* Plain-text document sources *
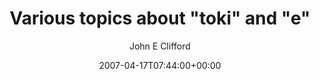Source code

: ---
title: 'Various topics about "toki" and "e"'
posts: 3
hash: 't715'
author: 'John E Clifford'
date: 2007-04-17T07:44:00+00:00
sources:
  - http://forums.tokipona.org/viewtopic.php%3Ft=715.html
---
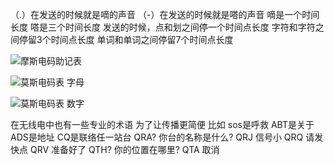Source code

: 
（.）在发送的时候就是嘀的声音
（-）在发送的时候就是嗒的声音
嘀是一个时间长度
嗒是三个时间长度
发送的时候，点和划之间停一个时间点长度
字符和字符之间停留3个时间点长度
单词和单词之间停留7个时间点长度

<!--more-->

![摩斯电码助记表](https://timgsa.baidu.com/timg?image&quality=80&size=b9999_10000&sec=1497189779099&di=b0839f35506cbc2ff3b3f95705272291&imgtype=0&src=http%3A%2F%2Fwww.tuili.com%2Fblog%2FUploadFiles%2F2009-7%2F2165705137.jpg)

![莫斯电码表 字母](https://timgsa.baidu.com/timg?image&quality=80&size=b9999_10000&sec=1497189764232&di=dfd2aa3a7692f2c30740b82aa3bcf4b2&imgtype=0&src=http%3A%2F%2Fs7.sinaimg.cn%2Fmiddle%2F5b2117a3gbdda214215c6%26690)

![莫斯电码表 数字](https://timgsa.baidu.com/timg?image&quality=80&size=b9999_10000&sec=1497189825354&di=9fd48154b18d2bd5825aa76200be2301&imgtype=0&src=http%3A%2F%2Fattach.bbs.miui.com%2Fforum%2F201112%2F26%2F200248xzpcijhhybjekdfc.png)

在无线电中也有一些专业的术语
为了让传播更简便
比如
sos是呼救
ABT是关于
ADS是地址
CQ是联络任一站台
QRA? 你台的名称是什么?
QRJ 信号小
QRQ 请发快点
QRV 准备好了
QTH? 你的位置在哪里?
QTA 取消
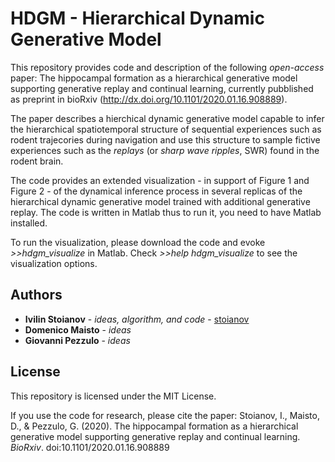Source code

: # HDGM - Hierarchical Dynamic Generative Model

This repository provides code and description of the following *open-access* paper: The hippocampal formation as a hierarchical generative model supporting generative replay and continual learning, currently pubblished as preprint in bioRxiv (http://dx.doi.org/10.1101/2020.01.16.908889). 

The paper describes a hierchical dynamic generative model capable to infer the hierarchical spatiotemporal structure of sequential experiences such as rodent trajecories during navigation and use this structure to sample fictive experiences such as the *replays* (or *sharp wave ripples*, SWR) found in the rodent brain. 

The code provides an extended visualization - in support of Figure 1 and Figure 2 - of the dynamical inference process in several replicas of the hierarchical dynamic generative model trained with additional generative replay. The code is written in Matlab thus to run it, you need to have Matlab installed.

To run the visualization, please download the code and evoke *>>hdgm_visualize* in Matlab. Check *>>help hdgm_visualize* to see the visualization options.

## Authors

* **Ivilin Stoianov** - *ideas, algorithm, and code* - [stoianov](https://github.com/stoianov)
* **Domenico Maisto** - *ideas* 
* **Giovanni Pezzulo** - *ideas*

## License

This repository is licensed under the MIT License.

If you use the code for research, please cite the paper: Stoianov, I., Maisto, D., & Pezzulo, G. (2020). The hippocampal formation as a hierarchical generative model supporting generative replay and continual learning. *BioRxiv*. doi:10.1101/2020.01.16.908889

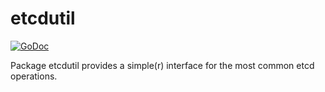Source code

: # etcdutil

[![GoDoc](https://godoc.org/github.com/icub3d/gop/etcdutil?status.svg)](https://godoc.org/github.com/icub3d/gop/etcdutil)

Package etcdutil provides a simple(r) interface for the most common
etcd operations.
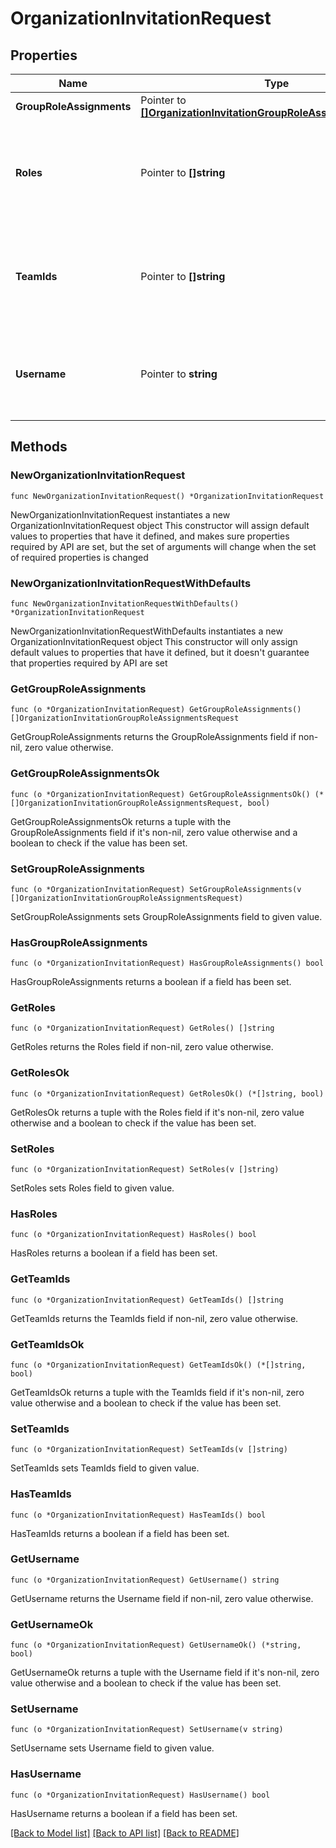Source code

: # OrganizationInvitationRequest

## Properties

Name | Type | Description | Notes
------------ | ------------- | ------------- | -------------
**GroupRoleAssignments** | Pointer to [**[]OrganizationInvitationGroupRoleAssignmentsRequest**](OrganizationInvitationGroupRoleAssignmentsRequest.md) |  | [optional] 
**Roles** | Pointer to **[]string** | One or more organization level roles to assign to the MongoDB Cloud user. | [optional] 
**TeamIds** | Pointer to **[]string** | List of teams to which you want to invite the desired MongoDB Cloud user. | [optional] 
**Username** | Pointer to **string** | Email address that belongs to the desired MongoDB Cloud user. | [optional] 

## Methods

### NewOrganizationInvitationRequest

`func NewOrganizationInvitationRequest() *OrganizationInvitationRequest`

NewOrganizationInvitationRequest instantiates a new OrganizationInvitationRequest object
This constructor will assign default values to properties that have it defined,
and makes sure properties required by API are set, but the set of arguments
will change when the set of required properties is changed

### NewOrganizationInvitationRequestWithDefaults

`func NewOrganizationInvitationRequestWithDefaults() *OrganizationInvitationRequest`

NewOrganizationInvitationRequestWithDefaults instantiates a new OrganizationInvitationRequest object
This constructor will only assign default values to properties that have it defined,
but it doesn't guarantee that properties required by API are set

### GetGroupRoleAssignments

`func (o *OrganizationInvitationRequest) GetGroupRoleAssignments() []OrganizationInvitationGroupRoleAssignmentsRequest`

GetGroupRoleAssignments returns the GroupRoleAssignments field if non-nil, zero value otherwise.

### GetGroupRoleAssignmentsOk

`func (o *OrganizationInvitationRequest) GetGroupRoleAssignmentsOk() (*[]OrganizationInvitationGroupRoleAssignmentsRequest, bool)`

GetGroupRoleAssignmentsOk returns a tuple with the GroupRoleAssignments field if it's non-nil, zero value otherwise
and a boolean to check if the value has been set.

### SetGroupRoleAssignments

`func (o *OrganizationInvitationRequest) SetGroupRoleAssignments(v []OrganizationInvitationGroupRoleAssignmentsRequest)`

SetGroupRoleAssignments sets GroupRoleAssignments field to given value.

### HasGroupRoleAssignments

`func (o *OrganizationInvitationRequest) HasGroupRoleAssignments() bool`

HasGroupRoleAssignments returns a boolean if a field has been set.
### GetRoles

`func (o *OrganizationInvitationRequest) GetRoles() []string`

GetRoles returns the Roles field if non-nil, zero value otherwise.

### GetRolesOk

`func (o *OrganizationInvitationRequest) GetRolesOk() (*[]string, bool)`

GetRolesOk returns a tuple with the Roles field if it's non-nil, zero value otherwise
and a boolean to check if the value has been set.

### SetRoles

`func (o *OrganizationInvitationRequest) SetRoles(v []string)`

SetRoles sets Roles field to given value.

### HasRoles

`func (o *OrganizationInvitationRequest) HasRoles() bool`

HasRoles returns a boolean if a field has been set.
### GetTeamIds

`func (o *OrganizationInvitationRequest) GetTeamIds() []string`

GetTeamIds returns the TeamIds field if non-nil, zero value otherwise.

### GetTeamIdsOk

`func (o *OrganizationInvitationRequest) GetTeamIdsOk() (*[]string, bool)`

GetTeamIdsOk returns a tuple with the TeamIds field if it's non-nil, zero value otherwise
and a boolean to check if the value has been set.

### SetTeamIds

`func (o *OrganizationInvitationRequest) SetTeamIds(v []string)`

SetTeamIds sets TeamIds field to given value.

### HasTeamIds

`func (o *OrganizationInvitationRequest) HasTeamIds() bool`

HasTeamIds returns a boolean if a field has been set.
### GetUsername

`func (o *OrganizationInvitationRequest) GetUsername() string`

GetUsername returns the Username field if non-nil, zero value otherwise.

### GetUsernameOk

`func (o *OrganizationInvitationRequest) GetUsernameOk() (*string, bool)`

GetUsernameOk returns a tuple with the Username field if it's non-nil, zero value otherwise
and a boolean to check if the value has been set.

### SetUsername

`func (o *OrganizationInvitationRequest) SetUsername(v string)`

SetUsername sets Username field to given value.

### HasUsername

`func (o *OrganizationInvitationRequest) HasUsername() bool`

HasUsername returns a boolean if a field has been set.

[[Back to Model list]](../README.md#documentation-for-models) [[Back to API list]](../README.md#documentation-for-api-endpoints) [[Back to README]](../README.md)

* WHAT YOU WILL DO *
Restate each line above exactly, keeping pictures out.

* EXERCISE ANSWER *
Source code

: ---
title: 'Various topics about "toki" and "e"'
posts: 3
hash: 't715'
author: 'John E Clifford'
date: 2007-04-17T07:44:00+00:00
sources:
  - http://forums.tokipona.org/viewtopic.php%3Ft=715.html
---
Source code

: 
（.）在发送的时候就是嘀的声音
（-）在发送的时候就是嗒的声音
嘀是一个时间长度
嗒是三个时间长度
发送的时候，点和划之间停一个时间点长度
字符和字符之间停留3个时间点长度
单词和单词之间停留7个时间点长度

<!--more-->

![摩斯电码助记表](https://timgsa.baidu.com/timg?image&quality=80&size=b9999_10000&sec=1497189779099&di=b0839f35506cbc2ff3b3f95705272291&imgtype=0&src=http%3A%2F%2Fwww.tuili.com%2Fblog%2FUploadFiles%2F2009-7%2F2165705137.jpg)

![莫斯电码表 字母](https://timgsa.baidu.com/timg?image&quality=80&size=b9999_10000&sec=1497189764232&di=dfd2aa3a7692f2c30740b82aa3bcf4b2&imgtype=0&src=http%3A%2F%2Fs7.sinaimg.cn%2Fmiddle%2F5b2117a3gbdda214215c6%26690)

![莫斯电码表 数字](https://timgsa.baidu.com/timg?image&quality=80&size=b9999_10000&sec=1497189825354&di=9fd48154b18d2bd5825aa76200be2301&imgtype=0&src=http%3A%2F%2Fattach.bbs.miui.com%2Fforum%2F201112%2F26%2F200248xzpcijhhybjekdfc.png)

在无线电中也有一些专业的术语
为了让传播更简便
比如
sos是呼救
ABT是关于
ADS是地址
CQ是联络任一站台
QRA? 你台的名称是什么?
QRJ 信号小
QRQ 请发快点
QRV 准备好了
QTH? 你的位置在哪里?
QTA 取消
Source code

: # HDGM - Hierarchical Dynamic Generative Model

This repository provides code and description of the following *open-access* paper: The hippocampal formation as a hierarchical generative model supporting generative replay and continual learning, currently pubblished as preprint in bioRxiv (http://dx.doi.org/10.1101/2020.01.16.908889). 

The paper describes a hierchical dynamic generative model capable to infer the hierarchical spatiotemporal structure of sequential experiences such as rodent trajecories during navigation and use this structure to sample fictive experiences such as the *replays* (or *sharp wave ripples*, SWR) found in the rodent brain. 

The code provides an extended visualization - in support of Figure 1 and Figure 2 - of the dynamical inference process in several replicas of the hierarchical dynamic generative model trained with additional generative replay. The code is written in Matlab thus to run it, you need to have Matlab installed.

To run the visualization, please download the code and evoke *>>hdgm_visualize* in Matlab. Check *>>help hdgm_visualize* to see the visualization options.

## Authors

* **Ivilin Stoianov** - *ideas, algorithm, and code* - [stoianov](https://github.com/stoianov)
* **Domenico Maisto** - *ideas* 
* **Giovanni Pezzulo** - *ideas*

## License

This repository is licensed under the MIT License.

If you use the code for research, please cite the paper: Stoianov, I., Maisto, D., & Pezzulo, G. (2020). The hippocampal formation as a hierarchical generative model supporting generative replay and continual learning. *BioRxiv*. doi:10.1101/2020.01.16.908889

Source code

: # etcdutil

[![GoDoc](https://godoc.org/github.com/icub3d/gop/etcdutil?status.svg)](https://godoc.org/github.com/icub3d/gop/etcdutil)

Package etcdutil provides a simple(r) interface for the most common
etcd operations.
Source code

: # OrganizationInvitationRequest

## Properties

Name | Type | Description | Notes
------------ | ------------- | ------------- | -------------
**GroupRoleAssignments** | Pointer to [**[]OrganizationInvitationGroupRoleAssignmentsRequest**](OrganizationInvitationGroupRoleAssignmentsRequest.md) |  | [optional] 
**Roles** | Pointer to **[]string** | One or more organization level roles to assign to the MongoDB Cloud user. | [optional] 
**TeamIds** | Pointer to **[]string** | List of teams to which you want to invite the desired MongoDB Cloud user. | [optional] 
**Username** | Pointer to **string** | Email address that belongs to the desired MongoDB Cloud user. | [optional] 

## Methods

### NewOrganizationInvitationRequest

`func NewOrganizationInvitationRequest() *OrganizationInvitationRequest`

NewOrganizationInvitationRequest instantiates a new OrganizationInvitationRequest object
This constructor will assign default values to properties that have it defined,
and makes sure properties required by API are set, but the set of arguments
will change when the set of required properties is changed

### NewOrganizationInvitationRequestWithDefaults

`func NewOrganizationInvitationRequestWithDefaults() *OrganizationInvitationRequest`

NewOrganizationInvitationRequestWithDefaults instantiates a new OrganizationInvitationRequest object
This constructor will only assign default values to properties that have it defined,
but it doesn't guarantee that properties required by API are set

### GetGroupRoleAssignments

`func (o *OrganizationInvitationRequest) GetGroupRoleAssignments() []OrganizationInvitationGroupRoleAssignmentsRequest`

GetGroupRoleAssignments returns the GroupRoleAssignments field if non-nil, zero value otherwise.

### GetGroupRoleAssignmentsOk

`func (o *OrganizationInvitationRequest) GetGroupRoleAssignmentsOk() (*[]OrganizationInvitationGroupRoleAssignmentsRequest, bool)`

GetGroupRoleAssignmentsOk returns a tuple with the GroupRoleAssignments field if it's non-nil, zero value otherwise
and a boolean to check if the value has been set.

### SetGroupRoleAssignments

`func (o *OrganizationInvitationRequest) SetGroupRoleAssignments(v []OrganizationInvitationGroupRoleAssignmentsRequest)`

SetGroupRoleAssignments sets GroupRoleAssignments field to given value.

### HasGroupRoleAssignments

`func (o *OrganizationInvitationRequest) HasGroupRoleAssignments() bool`

HasGroupRoleAssignments returns a boolean if a field has been set.
### GetRoles

`func (o *OrganizationInvitationRequest) GetRoles() []string`

GetRoles returns the Roles field if non-nil, zero value otherwise.

### GetRolesOk

`func (o *OrganizationInvitationRequest) GetRolesOk() (*[]string, bool)`

GetRolesOk returns a tuple with the Roles field if it's non-nil, zero value otherwise
and a boolean to check if the value has been set.

### SetRoles

`func (o *OrganizationInvitationRequest) SetRoles(v []string)`

SetRoles sets Roles field to given value.

### HasRoles

`func (o *OrganizationInvitationRequest) HasRoles() bool`

HasRoles returns a boolean if a field has been set.
### GetTeamIds

`func (o *OrganizationInvitationRequest) GetTeamIds() []string`

GetTeamIds returns the TeamIds field if non-nil, zero value otherwise.

### GetTeamIdsOk

`func (o *OrganizationInvitationRequest) GetTeamIdsOk() (*[]string, bool)`

GetTeamIdsOk returns a tuple with the TeamIds field if it's non-nil, zero value otherwise
and a boolean to check if the value has been set.

### SetTeamIds

`func (o *OrganizationInvitationRequest) SetTeamIds(v []string)`

SetTeamIds sets TeamIds field to given value.

### HasTeamIds

`func (o *OrganizationInvitationRequest) HasTeamIds() bool`

HasTeamIds returns a boolean if a field has been set.
### GetUsername

`func (o *OrganizationInvitationRequest) GetUsername() string`

GetUsername returns the Username field if non-nil, zero value otherwise.

### GetUsernameOk

`func (o *OrganizationInvitationRequest) GetUsernameOk() (*string, bool)`

GetUsernameOk returns a tuple with the Username field if it's non-nil, zero value otherwise
and a boolean to check if the value has been set.

### SetUsername

`func (o *OrganizationInvitationRequest) SetUsername(v string)`

SetUsername sets Username field to given value.

### HasUsername

`func (o *OrganizationInvitationRequest) HasUsername() bool`

HasUsername returns a boolean if a field has been set.

[[Back to Model list]](../README.md#documentation-for-models) [[Back to API list]](../README.md#documentation-for-api-endpoints) [[Back to README]](../README.md)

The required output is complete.